Model home decked with student art

June 12, 1995|By Ellie Baublitz | Ellie Baublitz,Contributing Writer

A group of Westminster students -- from kindergarten to 12th grade -- has its own art gallery, of sorts.

Gilligan Homes, a Glen Burnie contractor, has decorated one of its model homes in Diamond Hills with original artworks from students at Friendship Elementary, East Middle and Westminster High schools.

"We're promoting the quality of living in Carroll County," said Taffy Karagjozi, of Gilligan Homes' sales and marketing department. "We worked with the three schools because they feed into this community."

Diamond Hills, off Hook Road, is Gilligan's first building project in Westminster.

Every room in the three-level carriage house -- a semidetached home, connected by a garage -- is decorated with framed paintings, sculptures, three-dimensional masks, ceramics, and pictures and drawings in a variety of media.

A series of small athletic sculptures graces the living room and basement staircase. A bedroom that has a medieval theme boasts a group of colorful masks and pictures of dragons, knights, castles and unicorns.

A child's bedroom is decorated with splashes of paint and handprints on the walls, planned by Gilligan's interior designer. Younger elementary-age students provided pictures for the walls.

Portraits and paintings of people are the focus of the family room in the basement, and the kitchen and bathrooms are decorated with brightly executed art.
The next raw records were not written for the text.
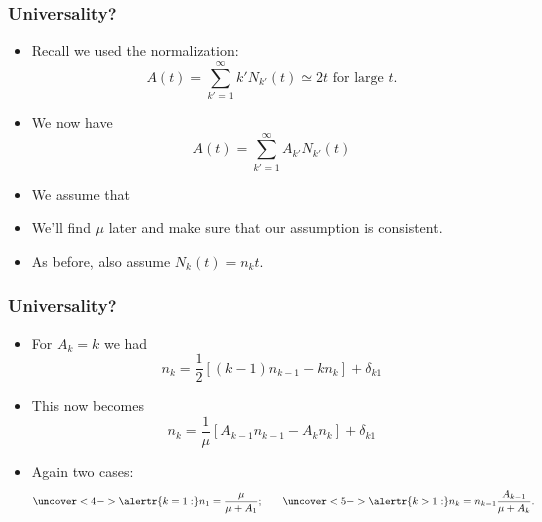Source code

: \begin{frame}
  \frametitle{Universality?}

  \begin{block}{}
  \begin{itemize}
  \item<1->
    Recall we used the normalization:
    $$
    A(t) 
    = 
    \sum_{k'=1}^{\infty}
    k' N_{k'}(t)
    \simeq 2t
    \mbox{\ for large $t$.}
    $$
  \item<2->
    We now have 
    $$
    A(t) 
    = 
    \sum_{k'=1}^{\infty}
    A_{k'} N_{k'}(t)
    $$
  \item<4->
    We assume that 
  \item<5->
    We'll find $\mu$ later and make sure that our
    assumption is consistent.
  \item<6->
    As before, also assume $N_k(t) = n_k t$.
  \end{itemize}
  \end{block}

\end{frame}

\begin{frame}
  \frametitle{Universality?}

  \begin{block}{}
  \begin{itemize}
  \item<1->
    For $A_k = k$ we had 
    $$
    n_k
    =
    \frac{1}{2}
    \left[
      (k-1) n_{k-1} - k n_{k}
    \right]
    + \delta_{k1}
    $$
  \item<2->
    This now becomes
        $$
        n_k
    =
    \frac{1}{\mu}
    \left[
      A_{k-1} n_{k-1} - A_k n_{k}
    \right]
    + \delta_{k1}
    $$
  \item<4->
    Again two cases:
    $$
    \uncover<4->{
      \alertr{k=1:}
      n_1 = \frac{\mu}{\mu+A_1};
    }
    \qquad
    \uncover<5->{
      \alertr{k>1:}
      n_k
      =
      n_{k-1}\frac{A_{k-1}}{\mu + A_k}.
    }
    $$

  \end{itemize}
  \end{block}

\end{frame}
Interior designer Jackie Weigel added thematic touches to the window hangings to enhance the rooms. The house has no furniture, but the art is so prolific nothing else is needed.

"I'm just amazed at what the students are doing -- they're studying all kinds of art," Ms. Karagjozi said during a tour of the house. "They're studying impressionism in elementary school. I never had any of that when I was growing up."

The quality and type of the selected art "takes talented students," she said.

The idea to decorate a model home with student art came about through a brainstorming session of Gilligan marketing personnel, Karagjozi said.

"Usually we furnish model homes, but this time we decided to do something to promote the area and to show people what they have up here," she said.

The schools were only too happy to oblige with the project.

Thommie DePinto, vice principal at Friendship Valley Elementary, said the school "wanted to establish a business partnership with the Realtor because these homes are such a part of the community."

The school asked only that the students' art be displayed properly, so Gilligan agreed to buy wooden frames for the pictures.

Gilligan's construction superintendent made floor stands for the high school sculptures, as well, Ms. Karagjozi added.

"It makes the children feel really special when their art is chosen," Ms. DePinto said. "Our art teacher Mary Ann Ferner is terrific -- she has the students just loving art."

This first effort at creating an art gallery of local work has turned into a pleasant surprise for Gilligan Homes.

"I was real pleased because I didn't really know what we were going for," Ms. Karagjozi said.

The exhibit will be changed seasonally and new art will hang from the walls. Only when all the Gilligan homes are built and this model sold, will the art displayed at that time be returned to the students, the Gilligan agent said.

"It's important to look for the positive aspects of growth," Ms. DePinto said. "It's easy to be discouraged with all the growth around us, but this focused on a part of the community."